- _Work request_
Where does the word "tương" show up in the records? Copy every line that has it.

Stored data entries
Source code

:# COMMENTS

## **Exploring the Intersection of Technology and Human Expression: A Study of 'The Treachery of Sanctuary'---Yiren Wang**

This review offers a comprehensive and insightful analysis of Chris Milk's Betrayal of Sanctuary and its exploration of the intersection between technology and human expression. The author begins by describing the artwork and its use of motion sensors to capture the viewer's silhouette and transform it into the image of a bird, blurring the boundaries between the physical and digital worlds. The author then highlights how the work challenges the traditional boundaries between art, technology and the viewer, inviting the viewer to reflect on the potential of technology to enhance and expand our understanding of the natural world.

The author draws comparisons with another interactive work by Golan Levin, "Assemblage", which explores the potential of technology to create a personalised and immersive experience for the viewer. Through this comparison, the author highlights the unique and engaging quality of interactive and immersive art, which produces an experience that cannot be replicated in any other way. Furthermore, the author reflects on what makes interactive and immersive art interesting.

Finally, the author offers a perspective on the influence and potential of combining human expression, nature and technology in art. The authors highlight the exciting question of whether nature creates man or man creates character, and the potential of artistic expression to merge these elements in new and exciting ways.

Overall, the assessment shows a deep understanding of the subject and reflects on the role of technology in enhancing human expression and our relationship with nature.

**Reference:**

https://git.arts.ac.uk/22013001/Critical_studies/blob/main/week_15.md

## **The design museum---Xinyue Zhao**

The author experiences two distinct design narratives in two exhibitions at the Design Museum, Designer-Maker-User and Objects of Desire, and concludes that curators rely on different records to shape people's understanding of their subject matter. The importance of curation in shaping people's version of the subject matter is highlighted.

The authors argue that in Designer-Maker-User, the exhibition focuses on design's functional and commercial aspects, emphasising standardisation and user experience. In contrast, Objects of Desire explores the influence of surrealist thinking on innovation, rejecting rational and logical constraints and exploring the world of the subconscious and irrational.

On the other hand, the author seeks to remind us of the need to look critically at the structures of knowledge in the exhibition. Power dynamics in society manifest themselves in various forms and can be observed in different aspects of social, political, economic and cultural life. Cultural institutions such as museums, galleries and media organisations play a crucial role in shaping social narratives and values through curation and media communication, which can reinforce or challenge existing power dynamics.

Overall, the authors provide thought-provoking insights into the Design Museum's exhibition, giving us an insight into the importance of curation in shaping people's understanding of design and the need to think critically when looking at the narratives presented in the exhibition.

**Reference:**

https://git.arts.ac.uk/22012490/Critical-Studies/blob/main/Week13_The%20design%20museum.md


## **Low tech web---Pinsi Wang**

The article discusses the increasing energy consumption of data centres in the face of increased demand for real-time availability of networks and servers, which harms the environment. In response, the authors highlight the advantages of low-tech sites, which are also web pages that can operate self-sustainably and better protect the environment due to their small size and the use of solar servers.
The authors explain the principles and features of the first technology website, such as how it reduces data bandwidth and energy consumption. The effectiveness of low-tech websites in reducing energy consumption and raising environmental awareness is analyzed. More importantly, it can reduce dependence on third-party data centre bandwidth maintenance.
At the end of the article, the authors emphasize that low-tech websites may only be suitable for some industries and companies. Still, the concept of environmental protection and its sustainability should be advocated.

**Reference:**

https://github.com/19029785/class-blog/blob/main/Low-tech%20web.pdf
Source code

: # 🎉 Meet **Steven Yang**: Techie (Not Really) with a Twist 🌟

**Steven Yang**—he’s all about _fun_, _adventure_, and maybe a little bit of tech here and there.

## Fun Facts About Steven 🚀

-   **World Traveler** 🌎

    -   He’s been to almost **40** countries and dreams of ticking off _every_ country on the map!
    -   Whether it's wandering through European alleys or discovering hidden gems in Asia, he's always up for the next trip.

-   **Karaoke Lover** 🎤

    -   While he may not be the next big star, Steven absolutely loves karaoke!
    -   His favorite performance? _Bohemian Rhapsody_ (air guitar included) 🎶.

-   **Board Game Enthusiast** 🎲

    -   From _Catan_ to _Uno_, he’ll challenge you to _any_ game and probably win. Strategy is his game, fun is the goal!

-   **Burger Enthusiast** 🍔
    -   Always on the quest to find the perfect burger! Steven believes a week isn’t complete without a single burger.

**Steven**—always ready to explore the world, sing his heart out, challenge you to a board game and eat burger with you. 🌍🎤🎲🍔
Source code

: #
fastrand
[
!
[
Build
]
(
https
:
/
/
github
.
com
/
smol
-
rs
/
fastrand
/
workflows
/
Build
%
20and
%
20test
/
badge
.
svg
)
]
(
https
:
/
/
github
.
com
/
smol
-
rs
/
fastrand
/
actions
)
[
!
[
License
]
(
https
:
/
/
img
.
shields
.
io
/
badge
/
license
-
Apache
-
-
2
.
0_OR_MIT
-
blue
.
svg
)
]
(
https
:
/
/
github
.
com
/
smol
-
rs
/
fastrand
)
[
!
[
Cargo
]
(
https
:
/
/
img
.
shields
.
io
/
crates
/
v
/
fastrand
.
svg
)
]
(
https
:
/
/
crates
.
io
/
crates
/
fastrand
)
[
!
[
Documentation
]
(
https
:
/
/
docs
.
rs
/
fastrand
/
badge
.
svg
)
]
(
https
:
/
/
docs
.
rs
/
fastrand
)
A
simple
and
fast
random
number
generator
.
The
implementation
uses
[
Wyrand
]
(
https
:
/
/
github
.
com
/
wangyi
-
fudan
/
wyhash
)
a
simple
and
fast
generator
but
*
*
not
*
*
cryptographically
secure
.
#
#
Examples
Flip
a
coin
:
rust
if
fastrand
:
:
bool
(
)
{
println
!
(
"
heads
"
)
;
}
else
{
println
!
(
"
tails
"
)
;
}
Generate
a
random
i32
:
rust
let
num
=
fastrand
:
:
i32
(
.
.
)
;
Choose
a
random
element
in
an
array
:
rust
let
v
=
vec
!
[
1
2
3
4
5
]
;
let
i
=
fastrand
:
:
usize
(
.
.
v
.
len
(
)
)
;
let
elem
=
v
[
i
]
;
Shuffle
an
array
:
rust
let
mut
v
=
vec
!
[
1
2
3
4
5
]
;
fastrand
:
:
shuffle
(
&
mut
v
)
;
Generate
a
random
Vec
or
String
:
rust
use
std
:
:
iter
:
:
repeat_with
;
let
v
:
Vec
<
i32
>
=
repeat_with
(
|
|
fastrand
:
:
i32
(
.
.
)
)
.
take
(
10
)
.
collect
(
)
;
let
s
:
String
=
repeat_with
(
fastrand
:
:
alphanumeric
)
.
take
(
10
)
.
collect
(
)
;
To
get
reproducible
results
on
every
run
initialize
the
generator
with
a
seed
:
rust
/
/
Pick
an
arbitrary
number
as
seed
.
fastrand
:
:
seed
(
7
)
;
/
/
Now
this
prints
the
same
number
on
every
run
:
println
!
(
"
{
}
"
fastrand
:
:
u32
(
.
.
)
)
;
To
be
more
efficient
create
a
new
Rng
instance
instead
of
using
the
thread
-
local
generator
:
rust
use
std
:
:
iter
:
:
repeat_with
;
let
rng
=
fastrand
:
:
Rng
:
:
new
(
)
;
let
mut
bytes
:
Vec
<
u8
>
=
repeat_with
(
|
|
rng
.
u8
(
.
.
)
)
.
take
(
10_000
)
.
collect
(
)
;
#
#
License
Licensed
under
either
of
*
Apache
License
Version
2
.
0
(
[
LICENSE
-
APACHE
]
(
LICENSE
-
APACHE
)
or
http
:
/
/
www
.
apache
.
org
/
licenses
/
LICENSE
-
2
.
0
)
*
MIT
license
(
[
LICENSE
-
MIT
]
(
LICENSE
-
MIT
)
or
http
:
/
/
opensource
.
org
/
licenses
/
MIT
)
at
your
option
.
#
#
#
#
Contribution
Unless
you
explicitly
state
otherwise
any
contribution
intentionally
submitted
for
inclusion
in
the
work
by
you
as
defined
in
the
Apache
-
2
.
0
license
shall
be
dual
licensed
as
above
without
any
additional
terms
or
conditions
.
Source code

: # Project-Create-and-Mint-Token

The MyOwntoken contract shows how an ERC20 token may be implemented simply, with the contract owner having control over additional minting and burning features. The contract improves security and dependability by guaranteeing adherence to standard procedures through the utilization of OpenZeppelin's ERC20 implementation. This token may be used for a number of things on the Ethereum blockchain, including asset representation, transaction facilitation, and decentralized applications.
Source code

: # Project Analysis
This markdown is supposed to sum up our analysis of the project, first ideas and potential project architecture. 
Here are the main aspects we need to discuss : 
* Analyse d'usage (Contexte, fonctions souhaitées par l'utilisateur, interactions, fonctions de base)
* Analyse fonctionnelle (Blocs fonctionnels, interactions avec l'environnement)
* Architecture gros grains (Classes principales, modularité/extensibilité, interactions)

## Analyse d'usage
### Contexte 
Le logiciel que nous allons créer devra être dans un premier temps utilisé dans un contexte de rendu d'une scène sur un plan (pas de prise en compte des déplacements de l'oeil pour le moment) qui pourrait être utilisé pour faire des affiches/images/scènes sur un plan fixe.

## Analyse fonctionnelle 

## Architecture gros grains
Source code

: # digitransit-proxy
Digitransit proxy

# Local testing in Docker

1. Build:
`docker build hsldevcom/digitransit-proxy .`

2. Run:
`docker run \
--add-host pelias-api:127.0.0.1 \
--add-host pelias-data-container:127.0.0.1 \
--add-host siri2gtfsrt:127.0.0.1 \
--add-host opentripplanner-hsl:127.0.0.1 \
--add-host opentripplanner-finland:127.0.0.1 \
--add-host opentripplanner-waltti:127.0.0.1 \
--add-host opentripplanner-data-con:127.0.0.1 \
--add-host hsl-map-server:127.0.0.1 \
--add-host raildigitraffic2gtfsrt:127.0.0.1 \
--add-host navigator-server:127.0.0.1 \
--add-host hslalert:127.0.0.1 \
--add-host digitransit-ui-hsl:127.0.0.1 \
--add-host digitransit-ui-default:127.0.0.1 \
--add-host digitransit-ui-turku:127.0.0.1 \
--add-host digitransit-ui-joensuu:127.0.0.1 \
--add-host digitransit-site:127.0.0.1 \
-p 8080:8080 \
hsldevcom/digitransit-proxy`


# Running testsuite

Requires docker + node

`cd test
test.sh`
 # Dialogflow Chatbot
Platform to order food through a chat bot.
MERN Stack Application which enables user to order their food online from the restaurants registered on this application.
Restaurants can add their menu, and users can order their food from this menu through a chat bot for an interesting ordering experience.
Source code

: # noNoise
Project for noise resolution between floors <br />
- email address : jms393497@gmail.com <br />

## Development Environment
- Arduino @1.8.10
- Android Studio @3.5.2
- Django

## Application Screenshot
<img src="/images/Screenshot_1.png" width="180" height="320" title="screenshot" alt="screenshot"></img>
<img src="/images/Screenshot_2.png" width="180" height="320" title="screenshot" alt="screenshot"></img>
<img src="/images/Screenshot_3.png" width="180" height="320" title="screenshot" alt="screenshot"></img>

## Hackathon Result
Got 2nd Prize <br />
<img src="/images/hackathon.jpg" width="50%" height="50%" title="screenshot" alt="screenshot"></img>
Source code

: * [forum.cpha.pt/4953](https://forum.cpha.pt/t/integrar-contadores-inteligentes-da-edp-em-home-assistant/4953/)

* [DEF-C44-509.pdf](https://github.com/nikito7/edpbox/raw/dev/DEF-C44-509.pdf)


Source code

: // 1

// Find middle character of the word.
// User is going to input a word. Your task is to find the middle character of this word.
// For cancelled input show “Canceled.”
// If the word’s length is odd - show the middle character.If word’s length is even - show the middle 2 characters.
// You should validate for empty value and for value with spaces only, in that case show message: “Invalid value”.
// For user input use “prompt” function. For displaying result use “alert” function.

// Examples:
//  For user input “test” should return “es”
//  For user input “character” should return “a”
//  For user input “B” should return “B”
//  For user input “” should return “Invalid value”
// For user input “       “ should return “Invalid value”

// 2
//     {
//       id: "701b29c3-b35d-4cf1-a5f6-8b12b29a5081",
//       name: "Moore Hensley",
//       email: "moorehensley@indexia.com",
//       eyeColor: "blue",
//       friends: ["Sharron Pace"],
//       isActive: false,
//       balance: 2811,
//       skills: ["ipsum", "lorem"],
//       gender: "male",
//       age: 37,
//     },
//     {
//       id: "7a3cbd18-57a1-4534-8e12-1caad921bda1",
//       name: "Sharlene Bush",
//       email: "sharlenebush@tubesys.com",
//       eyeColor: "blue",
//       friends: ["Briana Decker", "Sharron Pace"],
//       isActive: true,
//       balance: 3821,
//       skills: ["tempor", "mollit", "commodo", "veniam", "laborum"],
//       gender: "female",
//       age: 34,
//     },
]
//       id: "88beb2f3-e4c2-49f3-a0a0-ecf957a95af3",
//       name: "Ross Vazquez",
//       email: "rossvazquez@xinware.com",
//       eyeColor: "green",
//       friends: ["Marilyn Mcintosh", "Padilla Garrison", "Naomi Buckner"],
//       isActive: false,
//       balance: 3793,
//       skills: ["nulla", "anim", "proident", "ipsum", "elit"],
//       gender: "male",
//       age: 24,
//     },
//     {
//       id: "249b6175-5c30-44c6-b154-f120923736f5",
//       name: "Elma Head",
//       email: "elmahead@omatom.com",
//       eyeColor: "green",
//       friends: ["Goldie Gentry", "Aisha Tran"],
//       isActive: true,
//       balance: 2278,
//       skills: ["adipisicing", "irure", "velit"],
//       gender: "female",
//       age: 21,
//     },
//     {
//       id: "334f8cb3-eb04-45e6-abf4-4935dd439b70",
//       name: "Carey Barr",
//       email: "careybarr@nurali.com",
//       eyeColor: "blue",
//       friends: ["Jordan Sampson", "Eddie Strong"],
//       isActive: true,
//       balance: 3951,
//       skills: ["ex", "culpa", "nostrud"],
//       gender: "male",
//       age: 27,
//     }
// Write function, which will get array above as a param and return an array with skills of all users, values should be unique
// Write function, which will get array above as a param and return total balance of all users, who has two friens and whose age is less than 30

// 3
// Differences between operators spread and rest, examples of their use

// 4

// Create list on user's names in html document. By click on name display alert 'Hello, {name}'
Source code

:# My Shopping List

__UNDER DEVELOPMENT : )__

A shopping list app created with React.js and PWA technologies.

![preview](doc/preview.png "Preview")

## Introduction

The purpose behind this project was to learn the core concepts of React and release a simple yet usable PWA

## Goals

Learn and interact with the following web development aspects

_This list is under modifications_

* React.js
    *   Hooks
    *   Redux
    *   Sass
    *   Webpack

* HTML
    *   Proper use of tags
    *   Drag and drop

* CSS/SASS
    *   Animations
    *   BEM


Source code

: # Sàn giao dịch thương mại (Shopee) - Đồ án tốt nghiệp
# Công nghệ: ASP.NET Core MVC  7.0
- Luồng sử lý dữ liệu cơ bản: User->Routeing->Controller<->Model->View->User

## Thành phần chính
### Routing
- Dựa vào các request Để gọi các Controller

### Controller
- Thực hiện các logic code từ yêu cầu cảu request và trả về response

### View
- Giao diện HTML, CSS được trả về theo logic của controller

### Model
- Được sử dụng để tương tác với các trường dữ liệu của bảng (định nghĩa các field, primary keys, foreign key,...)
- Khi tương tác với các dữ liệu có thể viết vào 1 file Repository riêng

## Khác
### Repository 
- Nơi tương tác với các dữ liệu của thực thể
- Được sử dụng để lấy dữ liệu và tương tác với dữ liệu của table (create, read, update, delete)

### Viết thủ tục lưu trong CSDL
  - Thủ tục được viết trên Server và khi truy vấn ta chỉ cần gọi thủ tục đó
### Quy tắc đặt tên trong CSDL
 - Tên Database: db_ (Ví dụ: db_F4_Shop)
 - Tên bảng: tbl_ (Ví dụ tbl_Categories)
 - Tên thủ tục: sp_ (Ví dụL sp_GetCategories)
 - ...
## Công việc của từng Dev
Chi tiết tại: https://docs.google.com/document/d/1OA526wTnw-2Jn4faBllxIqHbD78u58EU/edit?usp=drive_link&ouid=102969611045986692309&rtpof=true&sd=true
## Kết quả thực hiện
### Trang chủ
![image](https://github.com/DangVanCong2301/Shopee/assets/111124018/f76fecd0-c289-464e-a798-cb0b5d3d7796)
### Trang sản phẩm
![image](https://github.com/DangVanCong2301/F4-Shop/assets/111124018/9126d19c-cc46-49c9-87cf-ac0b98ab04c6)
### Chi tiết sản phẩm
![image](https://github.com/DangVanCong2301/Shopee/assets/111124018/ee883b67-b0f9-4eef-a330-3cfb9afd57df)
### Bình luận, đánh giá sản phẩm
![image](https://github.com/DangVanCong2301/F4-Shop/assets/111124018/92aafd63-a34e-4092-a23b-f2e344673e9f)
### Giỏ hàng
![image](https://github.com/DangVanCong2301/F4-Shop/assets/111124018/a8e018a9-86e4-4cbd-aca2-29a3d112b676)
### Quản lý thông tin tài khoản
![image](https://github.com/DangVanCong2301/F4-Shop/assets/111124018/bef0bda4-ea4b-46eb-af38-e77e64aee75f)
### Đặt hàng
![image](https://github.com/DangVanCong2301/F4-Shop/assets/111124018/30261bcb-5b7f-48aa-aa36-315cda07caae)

- _Answer_
- Được sử dụng để tương tác với các trường dữ liệu của bảng (định nghĩa các field, primary keys, foreign key,...)
- Khi tương tác với các dữ liệu có thể viết vào 1 file Repository riêng
- Nơi tương tác với các dữ liệu của thực thể
- Được sử dụng để lấy dữ liệu và tương tác với dữ liệu của table (create, read, update, delete)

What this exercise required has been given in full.